Partnerships often come unraveled when communication between the partners breaks down. Partners are left wondering what their rights and duties are under the partnership agreement. Or more precisely, partners often ask “what are my rights and what are my partner’s duties?”
What is a partnership?
A partnership is an association of two or more persons to carry on as co-owners a business for profit. Many partnerships have a written agreement that set forth each partner’s rights and obligations, but many partnerships are more informal and do not have a written agreement. While a partnership is a distinct entity (separate from the individual partners), the partners still share liability for the partnership.
What is a fiduciary relationship?
Partners share a fiduciary duty between themselves. This means that the partners owe each other duties of loyalty and care. A partner may not take advantage of his knowledge or position in the partnership to steer profits or opportunities to himself instead of the partnership. Moreover, he must account to the partnership for deals and profits relating to the partnership. Generally, a partner may not compete with the partnership.
A partnership agreement may authorize partners to engage in competing activities (such as other real estate developments or allow partners to spend their times on other similar business ventures), but it may not impinge on other basic rights of a partner.

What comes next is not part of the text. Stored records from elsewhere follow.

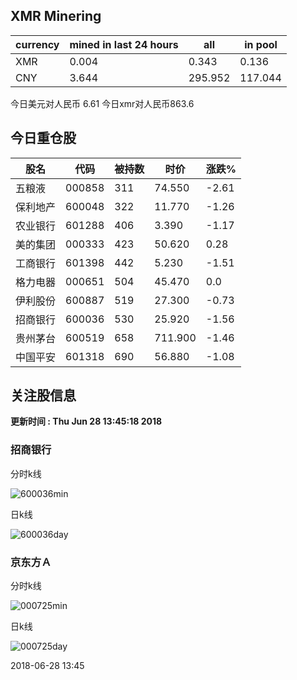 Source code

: ## XMR Minering

|currency|mined in last 24 hours|all|in pool|
|---|---|---|---|
|XMR|0.004|0.343|0.136|
|CNY|3.644|295.952|117.044|

今日美元对人民币 6.61	今日xmr对人民币863.6


## 今日重仓股 

|股名|代码|被持数|时价|涨跌%|
|---|---|---|---|---|
|五粮液|000858|311|74.550|-2.61|
|保利地产|600048|322|11.770|-1.26|
|农业银行|601288|406|3.390|-1.17|
|美的集团|000333|423|50.620|0.28|
|工商银行|601398|442|5.230|-1.51|
|格力电器|000651|504|45.470|0.0|
|伊利股份|600887|519|27.300|-0.73|
|招商银行|600036|530|25.920|-1.56|
|贵州茅台|600519|658|711.900|-1.46|
|中国平安|601318|690|56.880|-1.08|

## 关注股信息
**更新时间 : Thu Jun 28 13:45:18 2018**
### 招商银行 
分时k线

![600036min](http://image.sinajs.cn/newchart/min/n/sh600036.gif)

日k线

![600036day](http://image.sinajs.cn/newchart/daily/n/sh600036.gif)

### 京东方Ａ 
分时k线

![000725min](http://image.sinajs.cn/newchart/min/n/sz000725.gif)

日k线

![000725day](http://image.sinajs.cn/newchart/daily/n/sz000725.gif)

2018-06-28 13:45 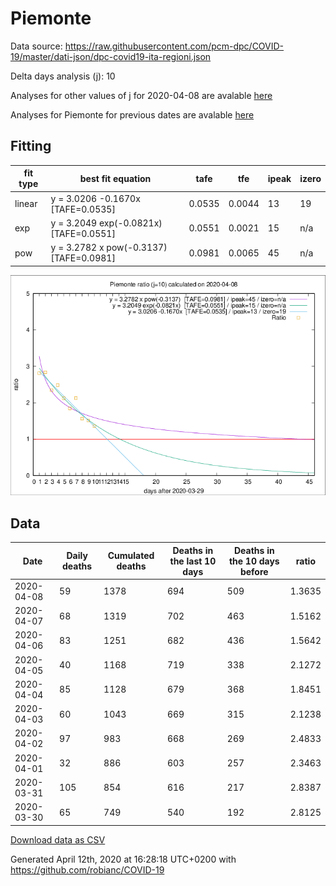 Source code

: # Piemonte

Data source: https://raw.githubusercontent.com/pcm-dpc/COVID-19/master/dati-json/dpc-covid19-ita-regioni.json

Delta days analysis (j): 10

Analyses for other values of j for 2020-04-08 are avalable [here](../README.md)

Analyses for Piemonte for previous dates are avalable [here](../../README.md)

## Fitting 
|fit type|best fit equation|tafe|tfe|ipeak|izero|
|-------|-----|--------|------|---|---|
|linear|y = 3.0206 -0.1670x  [TAFE=0.0535]|0.0535|0.0044|13|19|
|exp|y = 3.2049 exp(-0.0821x)  [TAFE=0.0551]|0.0551|0.0021|15|n/a|
|pow|y = 3.2782 x pow(-0.3137)  [TAFE=0.0981]|0.0981|0.0065|45|n/a|

![Plot](COVID-19_piemonte_j10_2020-04-08.png)

## Data
|Date|Daily deaths|Cumulated deaths|Deaths in the last 10 days|Deaths in the 10 days before|ratio|
|----|----------|-----------|-------|--------------------|-----|
|2020-04-08|59|1378|694|509|1.3635|
|2020-04-07|68|1319|702|463|1.5162|
|2020-04-06|83|1251|682|436|1.5642|
|2020-04-05|40|1168|719|338|2.1272|
|2020-04-04|85|1128|679|368|1.8451|
|2020-04-03|60|1043|669|315|2.1238|
|2020-04-02|97|983|668|269|2.4833|
|2020-04-01|32|886|603|257|2.3463|
|2020-03-31|105|854|616|217|2.8387|
|2020-03-30|65|749|540|192|2.8125|

[Download data as CSV](COVID-19_piemonte_j10_2020-04-08.csv)

Generated April 12th, 2020 at 16:28:18 UTC+0200 with https://github.com/robianc/COVID-19
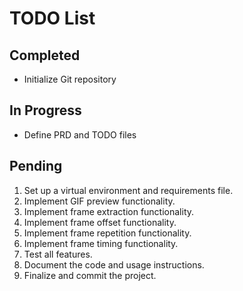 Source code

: # TODO List

## Completed
- Initialize Git repository

## In Progress
- Define PRD and TODO files

## Pending
1. Set up a virtual environment and requirements file.
2. Implement GIF preview functionality.
3. Implement frame extraction functionality.
4. Implement frame offset functionality.
5. Implement frame repetition functionality.
6. Implement frame timing functionality.
7. Test all features.
8. Document the code and usage instructions.
9. Finalize and commit the project. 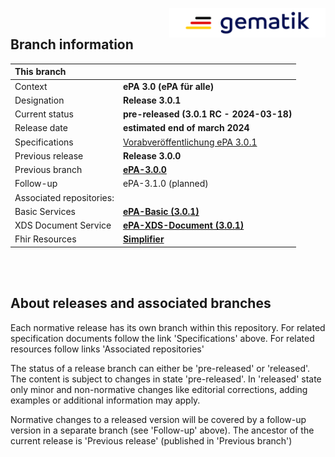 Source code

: <img align="right" width="250" height="47" src="images/Gematik_Logo_Flag_With_Background.png"/> <br/>    

## Branch information

|This branch||
|:----|----|
| Context| __ePA 3.0 (ePA für alle)__|
| Designation  | __Release 3.0.1__  |
| Current status | __pre-released (3.0.1 RC - 2024-03-18)__ |
| Release date   | __estimated end of march 2024__  |
| Specifications| [Vorabveröffentlichung ePA 3.0.1](https://fachportal.gematik.de/schnelleinstieg/downloadcenter/vorabveroeffentlichungen#c9332)|
| Previous release| __Release 3.0.0__|
| Previous branch | [**ePA-3.0.0**](https://github.com/gematik/epa-medication/tree/ePA-3.0)|
| Follow-up | ePA-3.1.0 (planned)|
| Associated repositories:||
| Basic Services | [**ePA-Basic (3.0.1)**](https://github.com/gematik/epa-basic/tree/ePA-3.0.1) |
| XDS Document Service | [**ePA-XDS-Document (3.0.1)**](https://github.com/gematik/epa-xds-document/tree/ePA-3.0.1) |
| Fhir Resources | [**Simplifier**](https://simplifier.net/epa-medication) |

</br>
</br>

## About releases and associated branches
Each normative release has its own branch within this repository.
For related specification documents follow the link 'Specifications' above. For related resources follow links 'Associated repositories'

The status of a release branch can either be 'pre-released' or 'released'. The content is subject to changes in state 'pre-released'. In 'released' state only minor and non-normative changes like editorial corrections, adding examples or additional information may apply.

Normative changes to a released version will be covered by a follow-up version in a separate branch (see 'Follow-up' above). The ancestor of the current release is 'Previous release' (published in 'Previous branch')

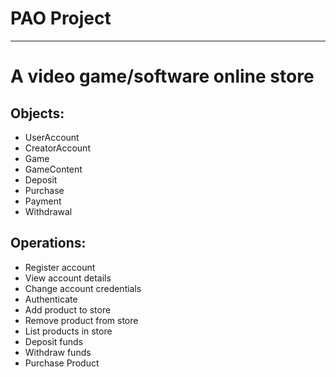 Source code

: # PAO Project
____

# A video game/software online store

## Objects:
- UserAccount
- CreatorAccount
- Game
- GameContent
- Deposit
- Purchase
- Payment
- Withdrawal

## Operations:
- Register account
- View account details
- Change account credentials
- Authenticate
- Add product to store
- Remove product from store
- List products in store
- Deposit funds
- Withdraw funds
- Purchase Product
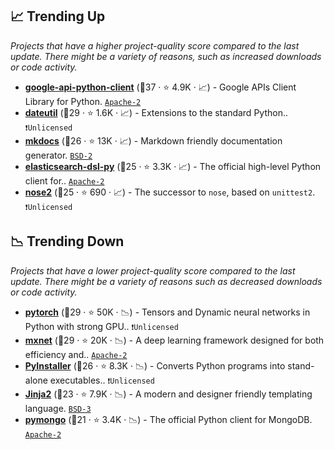 ## 📈 Trending Up

_Projects that have a higher project-quality score compared to the last update. There might be a variety of reasons, such as increased downloads or code activity._

- <b><a href="https://github.com/googleapis/google-api-python-client">google-api-python-client</a></b> (🥇37 ·  ⭐ 4.9K · 📈) - Google APIs Client Library for Python. <code><a href="http://bit.ly/3nYMfla">Apache-2</a></code>
- <b><a href="https://github.com/dateutil/dateutil">dateutil</a></b> (🥇29 ·  ⭐ 1.6K · 📈) - Extensions to the standard Python.. <code>❗Unlicensed</code>
- <b><a href="https://github.com/mkdocs/mkdocs">mkdocs</a></b> (🥉26 ·  ⭐ 13K · 📈) - Markdown friendly documentation generator. <code><a href="http://bit.ly/3rqEWVr">BSD-2</a></code>
- <b><a href="https://github.com/elastic/elasticsearch-dsl-py">elasticsearch-dsl-py</a></b> (🥉25 ·  ⭐ 3.3K · 📈) - The official high-level Python client for.. <code><a href="http://bit.ly/3nYMfla">Apache-2</a></code>
- <b><a href="https://github.com/nose-devs/nose2">nose2</a></b> (🥉25 ·  ⭐ 690 · 📈) - The successor to `nose`, based on `unittest2`. <code>❗Unlicensed</code>

## 📉 Trending Down

_Projects that have a lower project-quality score compared to the last update. There might be a variety of reasons such as decreased downloads or code activity._

- <b><a href="https://github.com/pytorch/pytorch">pytorch</a></b> (🥈29 ·  ⭐ 50K · 📉) - Tensors and Dynamic neural networks in Python with strong GPU.. <code>❗Unlicensed</code>
- <b><a href="https://github.com/apache/incubator-mxnet">mxnet</a></b> (🥈29 ·  ⭐ 20K · 📉) - A deep learning framework designed for both efficiency and.. <code><a href="http://bit.ly/3nYMfla">Apache-2</a></code>
- <b><a href="https://github.com/pyinstaller/pyinstaller">PyInstaller</a></b> (🥇26 ·  ⭐ 8.3K · 📉) - Converts Python programs into stand-alone executables.. <code>❗Unlicensed</code>
- <b><a href="https://github.com/pallets/jinja">Jinja2</a></b> (🥇23 ·  ⭐ 7.9K · 📉) - A modern and designer friendly templating language. <code><a href="http://bit.ly/3aKzpTv">BSD-3</a></code>
- <b><a href="https://github.com/mongodb/mongo-python-driver">pymongo</a></b> (🥉21 ·  ⭐ 3.4K · 📉) - The official Python client for MongoDB. <code><a href="http://bit.ly/3nYMfla">Apache-2</a></code>

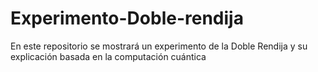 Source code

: # Experimento-Doble-rendija
En este repositorio se mostrará un experimento de la Doble Rendija y su explicación basada en la computación cuántica
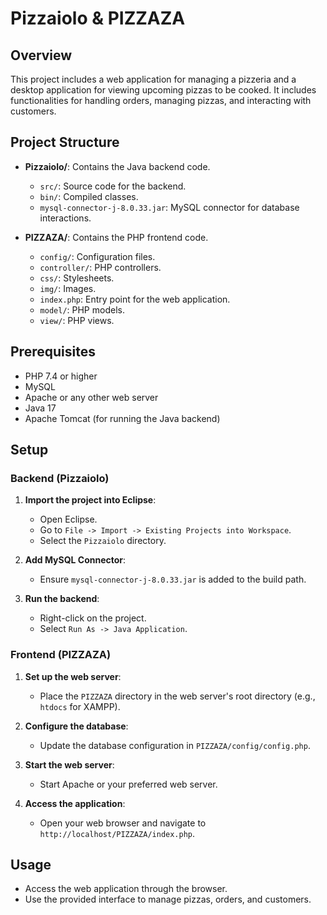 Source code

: # Pizzaiolo & PIZZAZA

## Overview

This project includes a web application for managing a pizzeria and a desktop application for viewing upcoming pizzas to be cooked. It includes functionalities for handling orders, managing pizzas, and interacting with customers.

## Project Structure

- **Pizzaiolo/**: Contains the Java backend code.
  - `src/`: Source code for the backend.
  - `bin/`: Compiled classes.
  - `mysql-connector-j-8.0.33.jar`: MySQL connector for database interactions.

- **PIZZAZA/**: Contains the PHP frontend code.
  - `config/`: Configuration files.
  - `controller/`: PHP controllers.
  - `css/`: Stylesheets.
  - `img/`: Images.
  - `index.php`: Entry point for the web application.
  - `model/`: PHP models.
  - `view/`: PHP views.

## Prerequisites

- PHP 7.4 or higher
- MySQL
- Apache or any other web server
- Java 17
- Apache Tomcat (for running the Java backend)

## Setup

### Backend (Pizzaiolo)

1. **Import the project into Eclipse**:
   - Open Eclipse.
   - Go to `File -> Import -> Existing Projects into Workspace`.
   - Select the `Pizzaiolo` directory.

2. **Add MySQL Connector**:
   - Ensure `mysql-connector-j-8.0.33.jar` is added to the build path.

3. **Run the backend**:
   - Right-click on the project.
   - Select `Run As -> Java Application`.

### Frontend (PIZZAZA)

1. **Set up the web server**:
   - Place the `PIZZAZA` directory in the web server's root directory (e.g., `htdocs` for XAMPP).

2. **Configure the database**:
   - Update the database configuration in `PIZZAZA/config/config.php`.

3. **Start the web server**:
   - Start Apache or your preferred web server.

4. **Access the application**:
   - Open your web browser and navigate to `http://localhost/PIZZAZA/index.php`.

## Usage

- Access the web application through the browser.
- Use the provided interface to manage pizzas, orders, and customers.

For example, a partnership agreement may not curtail a partner’s right to review the books and records of the partnership, to receive partnership documents or eliminate the duty of loyalty. A partnership agreement may not negate each partner’s obligation of good faith and fair dealing.
Can I see the partnership records?
Much partnership litigation arises from a partner who is denied access to the partnership’s books and records. A partnership has a duty to maintain the books and records and to provide access to them to all partners, their attorneys and their agents at the partnership’s principal place of business. This means that a partner may inspect and copy those documents (and that the partnership may charge a reasonable fee for this). Even a former partner is entitled to review the documents relating to the time in which he was a partner.
In addition the partnership must allow a partner to review those documents concerning the partnership’s business “reasonably required for the proper exercise of the partner’s rights and duties under the partnership agreement.” This can include documents generated by the partnership’s attorney and the attorney-client privilege does not prevent a partner from discovering this information.
What happens when these duties are breached?
Partnership lawsuits can either take the form of a lawsuit by the partnership or a lawsuit by individual partners. A partnership can sue a partner for breach of the partnership agreement or violation of a duty by the partner to the partnership. More common is a lawsuit by a partner against the partnership or his other partners. A partner may bring a lawsuit to enforce his rights under the partnership agreement, to enforce guaranteed rights under California law even if not set forth in the partnership agreement, or to compel a dissolution and winding up. Common causes of action in partnership litigation include breach of fiduciary duty, breach of contract, accounting and dissolution.